Dowally was invited to record its first album by cellist and creative wizard Graham Coe (The Jellyman’s Daughter, Sam Kelly band). A fairly off-the-cuff affair, it led to a more planned approach for Somewhere, with Dan Abrahams (guitar/double bass) and Rachel Walker (fiddle/whistle) writing most of the material. Phil Alexander (accordion/piano) completes the Dowally triumvirate, and Coe’s cello makes a welcome return appearance on three tracks.
Opening with ‘Sunday Brunch’, as laid-back as its title indicates, the music displays inventive turns of rhythm and fluid changes of pace. As is typical for this album, instruments riff around the melody, dancing away and back again. It’s a playful approach that can only be rendered well by seriously good musicianship.
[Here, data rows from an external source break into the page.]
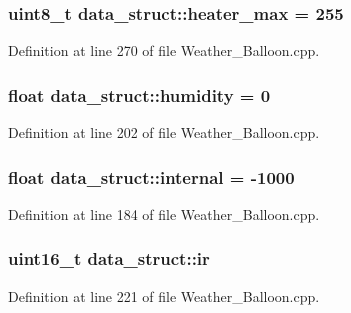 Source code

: \subsubsection[{\texorpdfstring{heater\+\_\+max}{heater\_max}}]{\setlength{\rightskip}{0pt plus 5cm}uint8\+\_\+t data\+\_\+struct\+::heater\+\_\+max = 255}\hypertarget{structdata__struct_a4b4c5b81a3132706b1a85c0cd46164a0}{}\label{structdata__struct_a4b4c5b81a3132706b1a85c0cd46164a0}


Definition at line 270 of file Weather\+\_\+\+Balloon.\+cpp.

\subsubsection[{\texorpdfstring{humidity}{humidity}}]{\setlength{\rightskip}{0pt plus 5cm}float data\+\_\+struct\+::humidity = 0}\hypertarget{structdata__struct_a629b9280db11d568e378b0cb9330bee7}{}\label{structdata__struct_a629b9280db11d568e378b0cb9330bee7}


Definition at line 202 of file Weather\+\_\+\+Balloon.\+cpp.

\subsubsection[{\texorpdfstring{internal}{internal}}]{\setlength{\rightskip}{0pt plus 5cm}float data\+\_\+struct\+::internal = -\/1000}\hypertarget{structdata__struct_a63db4d4b848a51e42c86e998e7d75e58}{}\label{structdata__struct_a63db4d4b848a51e42c86e998e7d75e58}


Definition at line 184 of file Weather\+\_\+\+Balloon.\+cpp.

\subsubsection[{\texorpdfstring{ir}{ir}}]{\setlength{\rightskip}{0pt plus 5cm}uint16\+\_\+t data\+\_\+struct\+::ir}\hypertarget{structdata__struct_aa15055b51a5113db435edf1103c4c41a}{}\label{structdata__struct_aa15055b51a5113db435edf1103c4c41a}


Definition at line 221 of file Weather\+\_\+\+Balloon.\+cpp.


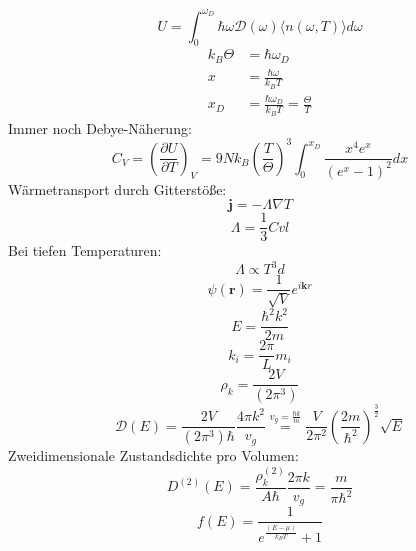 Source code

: \documentclass[11pt]{article}
\begin{document}
\begin{equation}
  U=\int_0^{\omega_D}\hbar\omega\mathcal{D}(\omega)\langle n(\omega,T)\rangle
  d\omega
\end{equation}
\begin{equation}
  \begin{align}
    k_B\Theta&=\hbar\omega_D \\
    x&=\frac{\hbar\omega}{k_BT}\\
    x_D&=\frac{\hbar\omega_D}{k_BT}=\frac{\Theta}{T}
  \end{align}
\end{equation}
Immer noch Debye-Näherung:
\begin{equation}
  C_V=\left(\frac{\partial U}{\partial T}\right)_V=
  9Nk_B\left(\frac{T}{\Theta}\right)^3\int_0^{x_D}\frac{x^4e^x}{(e^x-1)^2}dx
\end{equation}
Wärmetransport durch Gitterstöße:
\begin{equation}
  \bm{j}=-\Lambda\nabla T
\end{equation}
\begin{equation}
  \Lambda=\frac{1}{3}Cvl
\end{equation}
Bei tiefen Temperaturen:
\begin{equation}
  \Lambda\propto T^3d
\end{equation}
\begin{equation}
  \psi(\bm{r})=\frac{1}{\sqrt{V}}e^{i\bm{k}{r}}
\end{equation}
\begin{equation}
  E=\frac{\hbar^2k^2}{2m}
\end{equation}
\begin{equation}
  k_i=\frac{2\pi}{L}m_i
\end{equation}
\begin{equation}
  \rho_k=\frac{2V}{(2\pi^3)}
\end{equation}
\begin{equation}
  \mathcal{D}(E)=\frac{2V}{(2\pi^3)\hbar}\frac{4\pi k^2}{v_g}\overset{
  v_g=\frac{\hbar k}{m}}{=}
  \frac{V}{2\pi^2}\left( \frac{2m}{\hbar^2} \right)^{\frac{3}{2}}\sqrt{E}
\end{equation}
Zweidimensionale Zustandsdichte pro Volumen:
\begin{equation}
  D^{(2)}(E)=\frac{\rho_k^{(2)}}{A\hbar}\frac{2\pi k}{v_g}=\frac{m}{\pi\hbar^2}
\end{equation}
\begin{equation}
  f(E)=\frac{1}{e^{\frac{(E-\mu)}{k_BT}}+1}
\end{equation}
\end{document}
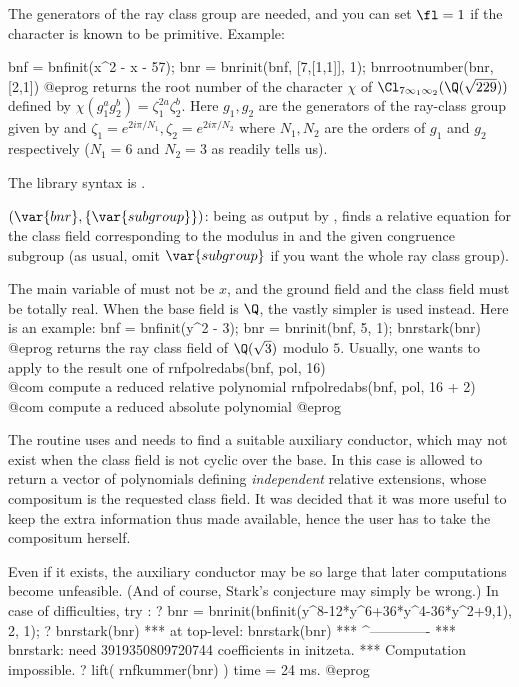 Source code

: The generators of the ray class group are needed, and you can set $\fl=1$ if
the character is known to be primitive. Example:

\bprog
bnf = bnfinit(x^2 - x - 57);
bnr = bnrinit(bnf, [7,[1,1]], 1);
bnrrootnumber(bnr, [2,1])
@eprog\noindent
returns the root number of the character $\chi$ of
$\Cl_{7\infty_1\infty_2}(\Q(\sqrt{229}))$ defined by $\chi(g_1^ag_2^b)
= \zeta_1^{2a}\zeta_2^b$. Here $g_1, g_2$ are the generators of the
ray-class group given by  and $\zeta_1 = e^{2i\pi/N_1},
\zeta_2 = e^{2i\pi/N_2}$ where $N_1, N_2$ are the orders of $g_1$ and
$g_2$ respectively ($N_1=6$ and $N_2=3$ as  readily tells us).

The library syntax is .

$(\var{bnr},\{\var{subgroup}\})$: \label{se:bnrstark} being as output by , finds a relative equation
for the class field corresponding to the modulus in  and the given
congruence subgroup (as usual, omit $\var{subgroup}$ if you want the whole ray
class group).

The main variable of  must not be $x$, and the ground field and the
class field must be totally real. When the base field is $\Q$, the vastly
simpler  is used instead. Here is an example:
\bprog
bnf = bnfinit(y^2 - 3);
bnr = bnrinit(bnf, 5, 1);
bnrstark(bnr)
@eprog\noindent
returns the ray class field of $\Q(\sqrt{3})$ modulo $5$. Usually, one wants
to apply to the result one of
\bprog
rnfpolredabs(bnf, pol, 16)     \\@com compute a reduced relative polynomial
rnfpolredabs(bnf, pol, 16 + 2) \\@com compute a reduced absolute polynomial
@eprog

The routine uses  and needs to find a suitable auxiliary
conductor, which may not exist when the class field is not cyclic over the
base. In this case  is allowed to return a vector of
polynomials defining \emph{independent} relative extensions, whose compositum
is the requested class field. It was decided that it was more useful
to keep the extra information thus made available, hence the user has to take
the compositum herself.

Even if it exists, the auxiliary conductor may be so large that later
computations become unfeasible. (And of course, Stark's conjecture may simply
be wrong.) In case of difficulties, try :
\bprog
? bnr = bnrinit(bnfinit(y^8-12*y^6+36*y^4-36*y^2+9,1), 2, 1);
? bnrstark(bnr)
  ***   at top-level: bnrstark(bnr)
  ***                 ^-------------
  *** bnrstark: need 3919350809720744 coefficients in initzeta.
  *** Computation impossible.
? lift( rnfkummer(bnr) )
time = 24 ms.
@eprog

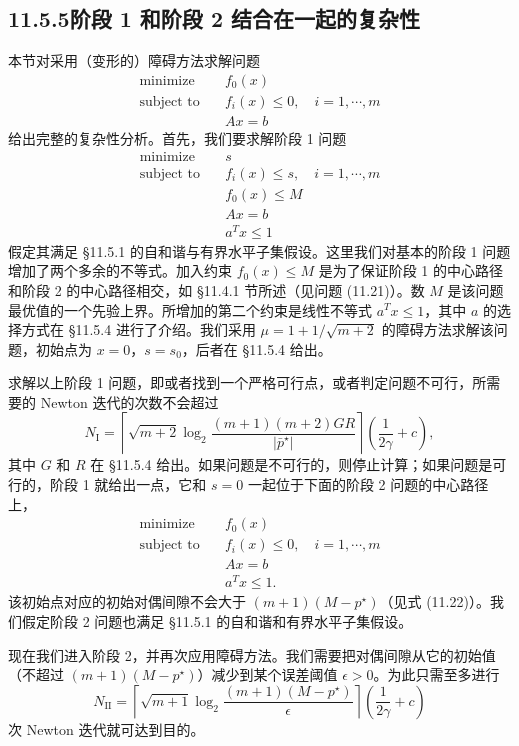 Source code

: \documentclass[UTF8,12pt,a4paper,fontset=fandol]{ctexart}
\begin{document}
\subsection*{11.5.5\quad 阶段 1 和阶段 2 结合在一起的复杂性}

本节对采用（变形的）障碍方法求解问题
\[
\begin{aligned}
\text{minimize}\quad & f_0(x)\\
\text{subject to}\quad & f_i(x)\leq 0,\quad i=1,\cdots,m\\
& Ax=b
\end{aligned}
\]
给出完整的复杂性分析。首先，我们要求解阶段 1 问题
\[
\begin{aligned}
\text{minimize}\quad & s\\
\text{subject to}\quad & f_i(x)\leq s,\quad i=1,\cdots,m\\
& f_0(x)\leq M\\
& Ax=b\\
& a^Tx\leq 1
\end{aligned}
\]
假定其满足 \S11.5.1 的自和谐与有界水平子集假设。这里我们对基本的阶段 1 问题增加了两个多余的不等式。加入约束 $f_0(x)\leq M$ 是为了保证阶段 1 的中心路径和阶段 2 的中心路径相交，如 \S11.4.1 节所述（见问题 (11.21)）。数 $M$ 是该问题最优值的一个先验上界。所增加的第二个约束是线性不等式 $a^Tx\leq 1$，其中 $a$ 的选择方式在 \S11.5.4 进行了介绍。我们采用 $\mu=1+1/\sqrt{m+2}$ 的障碍方法求解该问题，初始点为 $x=0$，$s=s_0$，后者在 \S11.5.4 给出。

求解以上阶段 1 问题，即或者找到一个严格可行点，或者判定问题不可行，所需要的 Newton 迭代的次数不会超过
\begin{equation}
N_{\mathrm{I}}=\left\lceil\sqrt{m+2}\log_2\frac{(m+1)(m+2)GR}{|\bar{p}^\star|}\right\rceil
\left(\frac{1}{2\gamma}+c\right),
\tag{11.36}
\end{equation}
其中 $G$ 和 $R$ 在 \S11.5.4 给出。如果问题是不可行的，则停止计算；如果问题是可行的，阶段 1 就给出一点，它和 $s=0$ 一起位于下面的阶段 2 问题的中心路径上，
\[
\begin{aligned}
\text{minimize}\quad & f_0(x)\\
\text{subject to}\quad & f_i(x)\leq 0,\quad i=1,\cdots,m\\
& Ax=b\\
& a^Tx\leq 1.
\end{aligned}
\]
该初始点对应的初始对偶间隙不会大于 $(m+1)(M-p^\star)$（见式 (11.22)）。我们假定阶段 2 问题也满足 \S11.5.1 的自和谐和有界水平子集假设。

现在我们进入阶段 2，并再次应用障碍方法。我们需要把对偶间隙从它的初始值（不超过 $(m+1)(M-p^\star)$）减少到某个误差阈值 $\epsilon>0$。为此只需至多进行
\begin{equation}
N_{\mathrm{II}}=\left\lceil\sqrt{m+1}\log_2\frac{(m+1)(M-p^\star)}{\epsilon}\right\rceil
\left(\frac{1}{2\gamma}+c\right)
\tag{11.37}
\end{equation}
次 Newton 迭代就可达到目的。
\end{document}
A surprising cover of Arctic Monkeys’ ‘Fluorescent Adolescent’ is mashed up with fiddle tune ‘The Banshee’. It’s intriguing and striking, especially in the final section where two differently paced vocal lines plus fiddle gather together to a shuddering, implosive halt. Dominic Blaikie’s strong, flexible vocals feature here and on a cover of Lennon/McCartney’s ‘And I Love Her’. This is a most extraordinary, dark rendition, as the vocals dip and soar, almost menacingly, across Alexander’s improvised reel fill and a poignant fiddle.
This album is simply packed with inspired, original moments as the band sweeps the listener along with logical yet unexpected musical progressions. Tunes writhe and twist from one mood to another, musical genres flicker and move on. A slow dance between guitar and accordion gets interrupted by an urgent, insistent fiddle in ‘Veruda’; ‘Be Mine Or One’ courses jazzy peaks and valleys, and the Klezmer of ‘Castellation’ invokes something moodier and darker.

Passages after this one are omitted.